• [Problem details]: Using the data that follows, state the number of lines holding the word "Discover", and give no other output.

Records provided: Begin

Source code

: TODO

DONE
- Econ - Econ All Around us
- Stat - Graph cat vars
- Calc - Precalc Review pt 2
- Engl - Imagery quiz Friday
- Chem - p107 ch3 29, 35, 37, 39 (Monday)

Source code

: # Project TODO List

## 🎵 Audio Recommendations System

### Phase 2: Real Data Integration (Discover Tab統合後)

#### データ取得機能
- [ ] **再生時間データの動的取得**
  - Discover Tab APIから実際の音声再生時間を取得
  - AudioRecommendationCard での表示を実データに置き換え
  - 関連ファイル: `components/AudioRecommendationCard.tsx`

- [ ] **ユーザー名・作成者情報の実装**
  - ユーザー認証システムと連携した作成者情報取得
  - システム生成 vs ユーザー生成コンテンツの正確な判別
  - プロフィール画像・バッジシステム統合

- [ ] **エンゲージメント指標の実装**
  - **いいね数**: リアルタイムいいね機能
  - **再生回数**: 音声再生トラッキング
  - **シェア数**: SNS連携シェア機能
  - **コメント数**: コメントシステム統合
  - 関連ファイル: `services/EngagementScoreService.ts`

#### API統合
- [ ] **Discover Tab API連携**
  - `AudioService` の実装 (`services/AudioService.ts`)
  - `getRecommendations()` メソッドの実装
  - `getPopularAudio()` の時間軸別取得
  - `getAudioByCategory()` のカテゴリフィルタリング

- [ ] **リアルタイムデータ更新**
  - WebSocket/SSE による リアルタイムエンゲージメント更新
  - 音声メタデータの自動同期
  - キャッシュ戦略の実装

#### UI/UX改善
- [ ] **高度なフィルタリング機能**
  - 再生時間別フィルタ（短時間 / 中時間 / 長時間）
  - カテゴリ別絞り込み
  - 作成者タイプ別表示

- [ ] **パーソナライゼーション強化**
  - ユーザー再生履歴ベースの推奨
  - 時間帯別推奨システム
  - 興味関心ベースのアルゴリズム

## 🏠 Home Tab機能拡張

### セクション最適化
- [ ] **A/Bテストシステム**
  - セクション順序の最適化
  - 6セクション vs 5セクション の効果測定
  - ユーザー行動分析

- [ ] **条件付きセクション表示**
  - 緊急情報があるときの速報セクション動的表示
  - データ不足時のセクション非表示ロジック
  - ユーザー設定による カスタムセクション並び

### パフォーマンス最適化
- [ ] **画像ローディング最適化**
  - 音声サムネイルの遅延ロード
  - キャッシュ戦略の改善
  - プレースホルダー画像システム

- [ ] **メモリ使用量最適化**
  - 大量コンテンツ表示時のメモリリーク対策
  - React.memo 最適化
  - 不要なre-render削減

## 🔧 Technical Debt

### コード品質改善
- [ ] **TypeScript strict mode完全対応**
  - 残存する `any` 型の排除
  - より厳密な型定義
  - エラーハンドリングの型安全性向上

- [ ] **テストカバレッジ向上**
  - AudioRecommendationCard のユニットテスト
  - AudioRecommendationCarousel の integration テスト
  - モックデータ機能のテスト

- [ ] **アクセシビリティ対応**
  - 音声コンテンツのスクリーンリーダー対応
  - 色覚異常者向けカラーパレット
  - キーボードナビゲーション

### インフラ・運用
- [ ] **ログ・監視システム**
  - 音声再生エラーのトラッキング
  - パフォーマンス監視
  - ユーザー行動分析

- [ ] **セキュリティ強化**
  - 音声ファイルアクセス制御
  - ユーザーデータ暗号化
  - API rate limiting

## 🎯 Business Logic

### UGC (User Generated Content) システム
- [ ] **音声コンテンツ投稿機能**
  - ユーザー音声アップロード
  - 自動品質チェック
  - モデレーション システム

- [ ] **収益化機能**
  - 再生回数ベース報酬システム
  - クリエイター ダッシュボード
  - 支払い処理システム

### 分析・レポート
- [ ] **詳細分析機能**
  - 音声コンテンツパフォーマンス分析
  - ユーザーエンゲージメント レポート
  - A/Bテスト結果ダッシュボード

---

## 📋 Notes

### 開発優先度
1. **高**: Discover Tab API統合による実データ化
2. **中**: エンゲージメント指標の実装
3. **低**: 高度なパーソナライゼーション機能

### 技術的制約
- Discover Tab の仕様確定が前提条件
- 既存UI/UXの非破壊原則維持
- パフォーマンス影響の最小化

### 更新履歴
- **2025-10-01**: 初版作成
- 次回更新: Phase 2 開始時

Records provided: End

• [Answer to this problem]: 5